EXERCISE DIRECTIONS: If the records below hold pictures, omit them, and print exactly the lines from the first line through the line containing "-ti-i$[$a$]$-ti-pa-wa/i-tú", inclusive.

[Items from a data source]

━━━━━━

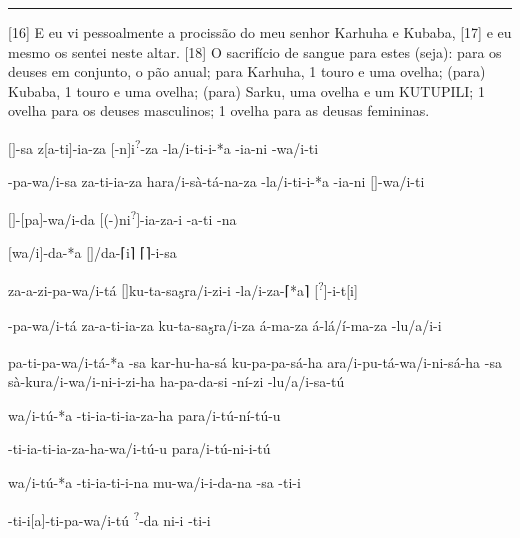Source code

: \vspace{10pt}
\hrule
\vspace{10pt}


[16] E eu vi pessoalmente a procissão do meu senhor Karhuha e Kubaba,
[17] e eu mesmo os sentei neste altar.
	[18] O sacrifício de sangue para estes (seja):
para os deuses em conjunto, o pão anual;
para Karhuha, 1 touro e uma ovelha;
(para) Kubaba, 1 touro e uma ovelha;
(para) Sarku, uma ovelha e um KUTUPILI\@;
1 ovelha para os deuses masculinos;
1 ovelha para as deusas femininas.


\setcounter{parcount}{18}
\begin{parnumbersa}[]

	\raggedright%
	\itshape%


	$[$\logo{\ldots{}}$]$-sa z$[$a-ti$]$-ia-za $[$-n$]$i\textsuperscript{?}-za -la/i-ti-i-*a \lbreak{} -ia-ni \lmasc{}-wa/i-ti

	\lmasc{}-pa-wa/i-sa \lmasc{}za-ti-ia-za ha\logo{+}ra/i-sà-tá-na-za -la/i-ti-i-*a \lmasc{}-ia-ni $[$$]$-wa/i-ti

	$[$\lmasc{}$]$-$[$pa$]$-wa/i-da
	$[${(-)}ni\textsuperscript{?}$]$-ia-za-i -a-ti -na

	$[$wa/i$]$-da-*a $[$$]$/da-\textsc{⌈}i\textsc{⌉} \textsc{⌈}\lmasc{}\textsc{⌉}-i-sa

	\lmasc{}za-a-zi-pa-wa/i-tá
	$[$$]$ku-ta-sa\textsubscript{5}\logo{+}ra/i-zi-i
	-la/i-za-\textsc{⌈}*a\textsc{⌉} [\textsuperscript{?}]\lbreak{}-i-t[i]

	\lmasc{}-pa-wa/i-tá \lmasc{}za-a-ti-ia-za
	\lmasc{}ku-ta-sa\textsubscript{5}\logo{+}ra/i-za \lmasc{}á-ma-za \lmasc{}á-lá/í-ma-za \lmasc{} \lmasc{}-lu/a/i-i

	pa-ti-pa-wa/i-tá-*a  -sa kar-hu-ha-sá ku-pa-pa-sá-ha a\logo{+}ra/i-pu-tá-wa/i-ni-sá-ha -sa sà-ku\logo{+}ra/i-wa/i-ni-i-zi-ha ha\lbreak{}-pa-da-si -ní-zi \lmasc{}-lu/a/i-sa-tú

	wa/i-tú-*a \lmasc{}-ti-ia-ti-ia-za-ha \lmasc{}pa\logo{+}ra/i-tú-ní-tú-u

	-ti-ia-ti-ia-za-ha-wa/i-tú-u \lmasc{}pa\logo{+}ra/i-tú-ni-i-tú

	wa/i-tú-*a \lmasc{}-ti-ia-ti-i-na \lmasc{}mu-wa/i-i-da-na -sa \lmasc{}-ti-i

	-ti-i$[$a$]$-ti-pa-wa/i-tú
	\textsuperscript{?}-da \lmasc{}ni-i \lmasc{}-ti-i


\end{parnumbersa}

━━━━━━

YOUR SOLUTION:
Source code

: \vspace{10pt}
\hrule
\vspace{10pt}


[16] E eu vi pessoalmente a procissão do meu senhor Karhuha e Kubaba,
[17] e eu mesmo os sentei neste altar.
	[18] O sacrifício de sangue para estes (seja):
para os deuses em conjunto, o pão anual;
para Karhuha, 1 touro e uma ovelha;
(para) Kubaba, 1 touro e uma ovelha;
(para) Sarku, uma ovelha e um KUTUPILI\@;
1 ovelha para os deuses masculinos;
1 ovelha para as deusas femininas.


\setcounter{parcount}{18}
\begin{parnumbersa}[]

	\raggedright%
	\itshape%


	$[$\logo{\ldots{}}$]$-sa z$[$a-ti$]$-ia-za $[$-n$]$i\textsuperscript{?}-za -la/i-ti-i-*a \lbreak{} -ia-ni \lmasc{}-wa/i-ti

	\lmasc{}-pa-wa/i-sa \lmasc{}za-ti-ia-za ha\logo{+}ra/i-sà-tá-na-za -la/i-ti-i-*a \lmasc{}-ia-ni $[$$]$-wa/i-ti

	$[$\lmasc{}$]$-$[$pa$]$-wa/i-da
	$[${(-)}ni\textsuperscript{?}$]$-ia-za-i -a-ti -na

	$[$wa/i$]$-da-*a $[$$]$/da-\textsc{⌈}i\textsc{⌉} \textsc{⌈}\lmasc{}\textsc{⌉}-i-sa

	\lmasc{}za-a-zi-pa-wa/i-tá
	$[$$]$ku-ta-sa\textsubscript{5}\logo{+}ra/i-zi-i
	-la/i-za-\textsc{⌈}*a\textsc{⌉} [\textsuperscript{?}]\lbreak{}-i-t[i]

	\lmasc{}-pa-wa/i-tá \lmasc{}za-a-ti-ia-za
	\lmasc{}ku-ta-sa\textsubscript{5}\logo{+}ra/i-za \lmasc{}á-ma-za \lmasc{}á-lá/í-ma-za \lmasc{} \lmasc{}-lu/a/i-i

	pa-ti-pa-wa/i-tá-*a  -sa kar-hu-ha-sá ku-pa-pa-sá-ha a\logo{+}ra/i-pu-tá-wa/i-ni-sá-ha -sa sà-ku\logo{+}ra/i-wa/i-ni-i-zi-ha ha\lbreak{}-pa-da-si -ní-zi \lmasc{}-lu/a/i-sa-tú

	wa/i-tú-*a \lmasc{}-ti-ia-ti-ia-za-ha \lmasc{}pa\logo{+}ra/i-tú-ní-tú-u

	-ti-ia-ti-ia-za-ha-wa/i-tú-u \lmasc{}pa\logo{+}ra/i-tú-ni-i-tú

	wa/i-tú-*a \lmasc{}-ti-ia-ti-i-na \lmasc{}mu-wa/i-i-da-na -sa \lmasc{}-ti-i

	-ti-i$[$a$]$-ti-pa-wa/i-tú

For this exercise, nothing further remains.